Die Grundlagen für seine Darstellung des Montrealer Community Organizing, das in den 1960er Jahren seinen Anfang hatte, legte der Referent mit Begriffsklärungen: Föderalismus (Pierre-Joseph Proudhon, 1809-1865), Kooperativen, die in Rochdale in England ihre Anfänge hatten (1844) und deren Gründungsprinzipien u.a. Geschlechtergleichheit beinhalteten und auch eine Verpflichtung der Mitglieder, sich selbst in den Grundlagen friedvollen Zusammenlebens zu bilden, und Konföderalismus sowie Demokratischer Konföderalismus, mit Bezug auf die Schriften von Abdullah Öcalan.

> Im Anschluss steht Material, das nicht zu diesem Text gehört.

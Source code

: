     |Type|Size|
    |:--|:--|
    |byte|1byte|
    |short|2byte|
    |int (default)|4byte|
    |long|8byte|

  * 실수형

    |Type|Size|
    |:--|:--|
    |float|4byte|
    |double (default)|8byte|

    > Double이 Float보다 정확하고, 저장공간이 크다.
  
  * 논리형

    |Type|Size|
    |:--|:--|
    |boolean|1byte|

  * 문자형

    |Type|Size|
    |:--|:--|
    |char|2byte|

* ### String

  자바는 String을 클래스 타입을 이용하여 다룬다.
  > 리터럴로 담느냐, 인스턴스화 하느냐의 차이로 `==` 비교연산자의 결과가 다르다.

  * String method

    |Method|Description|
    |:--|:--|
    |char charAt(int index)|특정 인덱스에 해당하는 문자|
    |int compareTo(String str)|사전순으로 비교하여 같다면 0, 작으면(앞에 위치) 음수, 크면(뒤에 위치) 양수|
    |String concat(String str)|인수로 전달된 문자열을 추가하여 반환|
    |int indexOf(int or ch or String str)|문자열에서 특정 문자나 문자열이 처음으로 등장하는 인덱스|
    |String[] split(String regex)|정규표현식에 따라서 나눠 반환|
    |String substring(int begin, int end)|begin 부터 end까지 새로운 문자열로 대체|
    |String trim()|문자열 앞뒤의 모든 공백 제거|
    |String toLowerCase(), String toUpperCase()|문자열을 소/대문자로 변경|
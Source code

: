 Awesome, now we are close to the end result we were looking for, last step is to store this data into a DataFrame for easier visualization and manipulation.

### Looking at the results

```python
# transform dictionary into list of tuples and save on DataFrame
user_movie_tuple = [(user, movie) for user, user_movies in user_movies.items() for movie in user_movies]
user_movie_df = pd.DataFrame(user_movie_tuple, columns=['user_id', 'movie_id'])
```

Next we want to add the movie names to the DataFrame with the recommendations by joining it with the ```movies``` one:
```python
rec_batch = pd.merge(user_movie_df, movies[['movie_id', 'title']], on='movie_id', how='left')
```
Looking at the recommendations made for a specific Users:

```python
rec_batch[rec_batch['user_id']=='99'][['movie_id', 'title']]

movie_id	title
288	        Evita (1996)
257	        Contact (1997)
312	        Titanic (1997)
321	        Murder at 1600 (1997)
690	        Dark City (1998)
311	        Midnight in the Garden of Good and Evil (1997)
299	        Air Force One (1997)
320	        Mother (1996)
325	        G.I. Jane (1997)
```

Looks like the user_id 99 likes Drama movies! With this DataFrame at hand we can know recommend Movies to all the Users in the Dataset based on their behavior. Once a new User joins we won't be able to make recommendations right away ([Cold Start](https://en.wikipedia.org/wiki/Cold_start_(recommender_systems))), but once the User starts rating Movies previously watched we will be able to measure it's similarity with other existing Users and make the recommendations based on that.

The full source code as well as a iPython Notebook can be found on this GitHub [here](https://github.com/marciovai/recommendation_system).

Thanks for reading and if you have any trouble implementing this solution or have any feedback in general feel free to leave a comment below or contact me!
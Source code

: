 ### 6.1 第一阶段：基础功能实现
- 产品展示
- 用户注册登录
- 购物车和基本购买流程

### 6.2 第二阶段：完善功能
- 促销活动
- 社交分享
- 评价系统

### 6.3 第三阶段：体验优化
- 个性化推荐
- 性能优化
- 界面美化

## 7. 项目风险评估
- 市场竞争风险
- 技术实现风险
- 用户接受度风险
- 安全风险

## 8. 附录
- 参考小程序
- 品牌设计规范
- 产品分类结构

Die Teilnehmenden im Workshop erfuhren, dass die Drei-Millionen-Stadt Montreal heute 4000 verschiedene Arten von engagierten Nachbarschaftsorganisationen hat. Die städtischen Kämpfe seit den 1960er Jahren, die oft erforderten, von Tür zu Tür zu gehen, um die Nachbarschaft zu vernetzen, bräuchten einen langen Atem, doch dann seien Erfolge möglich. Das sei nicht nur in Montreal so, sondern überall, betonte Roussopoulos. Im Jahr 2000 fand eine über zwei Wochen in verschiedenen Abschnitten durchgeführte Einwohner:innenversammlung statt, die unter anderem eine Charta der Menschenrechte und Verpflichtungen aller Stadtbewohner:innen vereinbarte.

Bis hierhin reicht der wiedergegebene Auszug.